_EXERCISE AIM_. Within the records below, filter for lines carrying the word "Text" and copy them.

Extracted data entries:
□ □ □ □

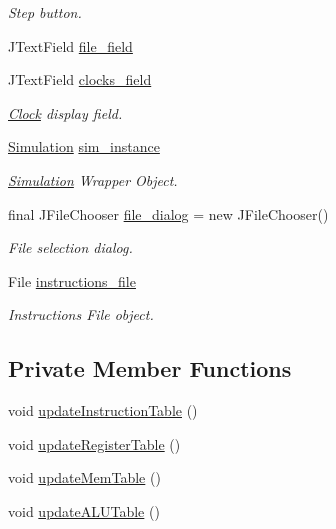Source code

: \begin{DoxyCompactItemize}
\begin{DoxyCompactList}\small\item\em \-Step button. \end{DoxyCompactList}\item 
\-J\-Text\-Field \hyperlink{classTomasuloGUI_a4e028c3179fd14d926d7a1896f844a20}{file\-\_\-field}
\item 
\-J\-Text\-Field \hyperlink{classTomasuloGUI_a518c1f6d1f2fcbc3df0c7fc4cdce7e25}{clocks\-\_\-field}
\begin{DoxyCompactList}\small\item\em \hyperlink{classClock}{\-Clock} display field. \end{DoxyCompactList}\item 
\hyperlink{classSimulation}{\-Simulation} \hyperlink{classTomasuloGUI_a9276faa3fed5236e393b96d517e2e6fc}{sim\-\_\-instance}
\begin{DoxyCompactList}\small\item\em \hyperlink{classSimulation}{\-Simulation} \-Wrapper \-Object. \end{DoxyCompactList}\item 
final \-J\-File\-Chooser \hyperlink{classTomasuloGUI_af5a309a292415fb6deb61903765d8679}{file\-\_\-dialog} = new \-J\-File\-Chooser()
\begin{DoxyCompactList}\small\item\em \-File selection dialog. \end{DoxyCompactList}\item 
\-File \hyperlink{classTomasuloGUI_a84fcf1ebe8e65d62c3c7f90382380946}{instructions\-\_\-file}
\begin{DoxyCompactList}\small\item\em \-Instructions \-File object. \end{DoxyCompactList}\end{DoxyCompactItemize}
\subsection*{\-Private \-Member \-Functions}
\begin{DoxyCompactItemize}
\item 
void \hyperlink{classTomasuloGUI_a65dd25b7e14e954baf4c4a6dfc96a192}{update\-Instruction\-Table} ()
\item 
void \hyperlink{classTomasuloGUI_a69f0c12dd9aef1f080a023b5abe5649e}{update\-Register\-Table} ()
\item 
void \hyperlink{classTomasuloGUI_a1c15ab07a1fde2b9ca5d189fe6d03ffe}{update\-Mem\-Table} ()
\item 
void \hyperlink{classTomasuloGUI_a34218d232187e85c142c686ba01798f6}{update\-A\-L\-U\-Table} ()
\end{DoxyCompactItemize}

□ □ □ □

_WRITTEN RESPONSE_.
\-J\-Text\-Field \hyperlink{classTomasuloGUI_a4e028c3179fd14d926d7a1896f844a20}{file\-\_\-field}
\-J\-Text\-Field \hyperlink{classTomasuloGUI_a518c1f6d1f2fcbc3df0c7fc4cdce7e25}{clocks\-\_\-field}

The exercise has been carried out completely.